Tanto los propietarios y arrendatarios de terrenos forestales, como cualquier persona con un mínimo sentido común, debemos estar más preocupados que en otras temporadas, con lo que se puede avecinar este verano. La inmensa mayoría estamos agradecidos por las lluvias generalizadas, intensas y magistralmente repartidas en el tiempo, de estos últimos meses, pero generan un peligro indirecto: la abundancia de cebo para el fuego.
El desgraciado incendio originado en el término municipal de Riba de Saelices – Guadalajara – , acaecido en julio de 2005, que se cobró la vida de 11 personas y asoló más de 12.800 hectáreas de monte, de las que buena parte eran de un alto valor ecológico, quebró la confianza de muchos en la capacidad de gestión de nuestra administración regional para prevenir y afrontar este tipo de catástrofes. En la sucesión de incendios forestales que arrastró España en la década finalizada en el citado año –228.000 incendios, a una media de más de 20.000 siniestros anuales – , la cifra total de fallecidos no llegó nunca siquiera a igualar el número de once. Incluso incluyendo una década anterior más, por suerte, sólo en los años 92 y 94, la cifra total de muertos en incendios forestales, para toda España, superó las pérdidas del de Saelices.
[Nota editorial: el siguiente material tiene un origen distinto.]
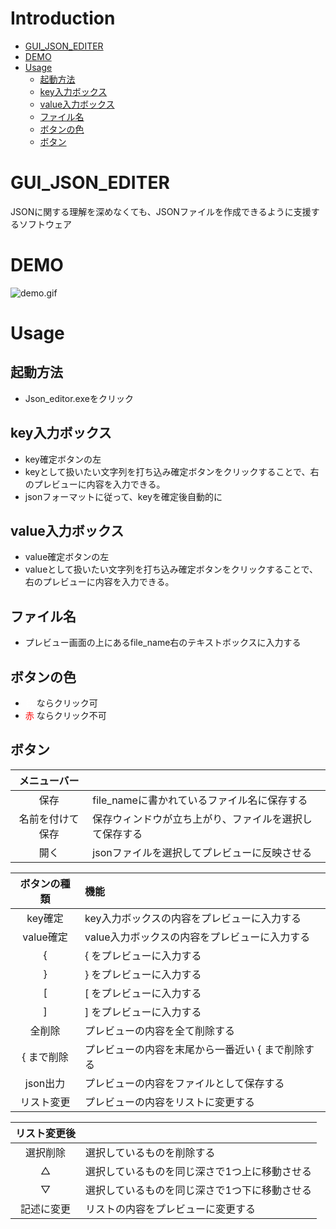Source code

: <!-- omit in toc -->
# Introduction

- [GUI\_JSON\_EDITER](#gui_json_editer)
- [DEMO](#demo)
- [Usage](#usage)
  - [起動方法](#起動方法)
  - [key入力ボックス](#key入力ボックス)
  - [value入力ボックス](#value入力ボックス)
  - [ファイル名](#ファイル名)
  - [ボタンの色](#ボタンの色)
  - [ボタン](#ボタン)

# GUI_JSON_EDITER

JSONに関する理解を深めなくても、JSONファイルを作成できるように支援するソフトウェア

# DEMO

![demo.gif](/demo/demo2.gif)

# Usage

## 起動方法

- Json_editor.exeをクリック

## key入力ボックス

- key確定ボタンの左
- keyとして扱いたい文字列を打ち込み確定ボタンをクリックすることで、右のプレビューに内容を入力できる。
- jsonフォーマットに従って、keyを確定後自動的に

## value入力ボックス

- value確定ボタンの左
- valueとして扱いたい文字列を打ち込み確定ボタンをクリックすることで、右のプレビューに内容を入力できる。

## ファイル名

- プレビュー画面の上にあるfile_name右のテキストボックスに入力する

## ボタンの色

- <font color="White"> 白 </font> ならクリック可
- <font color="Red"> 赤 </font> ならクリック不可

## ボタン

|  メニューバー | |
| :--: | :-- |
| 保存 | file_nameに書かれているファイル名に保存する |
| 名前を付けて保存 | 保存ウィンドウが立ち上がり、ファイルを選択して保存する |
| 開く | jsonファイルを選択してプレビューに反映させる |

|  ボタンの種類 |  機能  |
| :--: | :-- |
|  key確定  |  key入力ボックスの内容をプレビューに入力する  |
|  value確定  |  value入力ボックスの内容をプレビューに入力する  |
| { | { をプレビューに入力する|
| } | } をプレビューに入力する|
| [ | [ をプレビューに入力する|
| ] | ] をプレビューに入力する|
| 全削除 | プレビューの内容を全て削除する |
| { まで削除 | プレビューの内容を末尾から一番近い { まで削除する |
| json出力 | プレビューの内容をファイルとして保存する |
| リスト変更 | プレビューの内容をリストに変更する |

|  リスト変更後 | |
| :--: | :-- |
| 選択削除 | 選択しているものを削除する |
| △ | 選択しているものを同じ深さで1つ上に移動させる |
| ▽ | 選択しているものを同じ深さで1つ下に移動させる |
| 記述に変更 | リストの内容をプレビューに変更する |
Es fácil comprobar cómo la aplicación de determinadas políticas medio ambientales está perjudicando a las infraestructuras de defensa de los montes, no sólo a la realización de nuevas sino a la conservación de las antiguas. Se dedican exagerados esfuerzos y dinero a políticas de «abandono» del campo, con el pretexto de lo importante que son para el medio ambiente. Detrás de este enfoque se encuentra el supuesto ánimo de conformar a algunos grupos que se autodenominan ecologistas y los criterios de cierto personal dirigente a nivel de Consejería, que permiten dejar decenas de miles de hectáreas de monte sin la dotación precisa de accesos, áreas cortafuegos y cortafuegos. Las consecuencias de lo indicado las pude observar en otro incendio, pues provocaron el aumento de forma considerable de la superficie devastada, me refiero al de Saceruela-Abenójar de agosto del año 2003 – Ciudad Real–, que entre otras “lindeces” originó unos graves daños al monte del lugar y perjuicios a muy diversos aprovechamientos de un importante número de pequeños propietarios.
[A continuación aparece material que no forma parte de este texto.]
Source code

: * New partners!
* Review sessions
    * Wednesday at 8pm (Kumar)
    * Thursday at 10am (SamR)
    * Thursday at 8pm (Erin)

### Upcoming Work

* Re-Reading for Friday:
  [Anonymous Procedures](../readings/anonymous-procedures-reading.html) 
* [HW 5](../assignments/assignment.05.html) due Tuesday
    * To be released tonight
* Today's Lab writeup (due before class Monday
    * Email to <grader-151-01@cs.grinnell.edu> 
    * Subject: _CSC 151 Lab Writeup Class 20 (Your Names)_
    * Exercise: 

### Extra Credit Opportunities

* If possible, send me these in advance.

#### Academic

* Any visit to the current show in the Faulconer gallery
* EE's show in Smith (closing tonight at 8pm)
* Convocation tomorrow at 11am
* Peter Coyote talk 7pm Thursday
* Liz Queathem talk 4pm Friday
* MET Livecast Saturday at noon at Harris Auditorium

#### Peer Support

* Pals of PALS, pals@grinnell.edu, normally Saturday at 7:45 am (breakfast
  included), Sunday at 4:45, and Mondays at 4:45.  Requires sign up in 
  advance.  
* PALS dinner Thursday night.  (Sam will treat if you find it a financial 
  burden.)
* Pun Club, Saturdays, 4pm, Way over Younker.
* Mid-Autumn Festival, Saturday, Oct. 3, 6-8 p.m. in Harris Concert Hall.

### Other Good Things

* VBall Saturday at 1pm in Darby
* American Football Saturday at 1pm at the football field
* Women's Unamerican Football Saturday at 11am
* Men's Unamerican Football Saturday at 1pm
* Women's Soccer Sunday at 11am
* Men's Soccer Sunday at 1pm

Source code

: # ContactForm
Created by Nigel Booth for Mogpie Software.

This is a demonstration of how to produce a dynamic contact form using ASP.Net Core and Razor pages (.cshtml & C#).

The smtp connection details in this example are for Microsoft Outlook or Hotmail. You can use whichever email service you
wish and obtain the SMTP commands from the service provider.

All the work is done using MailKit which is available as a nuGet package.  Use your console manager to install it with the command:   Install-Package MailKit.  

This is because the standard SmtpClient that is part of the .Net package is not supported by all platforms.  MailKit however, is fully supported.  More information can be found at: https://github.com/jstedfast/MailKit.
El abandono de los montes y en particular de sus infraestructuras –caminos, cortafuegos, “querencias”, ..–, con la consiguiente aparición de vegetación invasora que crece de forma espontánea, convierte a nuestras masas forestales en terreno abonado para los incendios. Los resultados están a la vista y el coste en términos sociales, económicos y de deterioro del eco-sistema es astronómico. Se calculó que las pérdidas causadas por el devastador incendio de Guadalajara podrían ascender a los 300 millones de euros. En el incendio de Saceruela-Abenojar, la empresa eléctrica que judicialmente fue declarada responsable del origen del fuego, tuvo que indemnizar a los particulares con más de 4,2 millones de euros. Curiosamente la administración de Castilla-La Mancha no reclamó nada, cuando una superficie importante de la arrasada por el fuego era de su propiedad, quedándose sin cobrar los daños y perjuicios que le hubieran correspondido.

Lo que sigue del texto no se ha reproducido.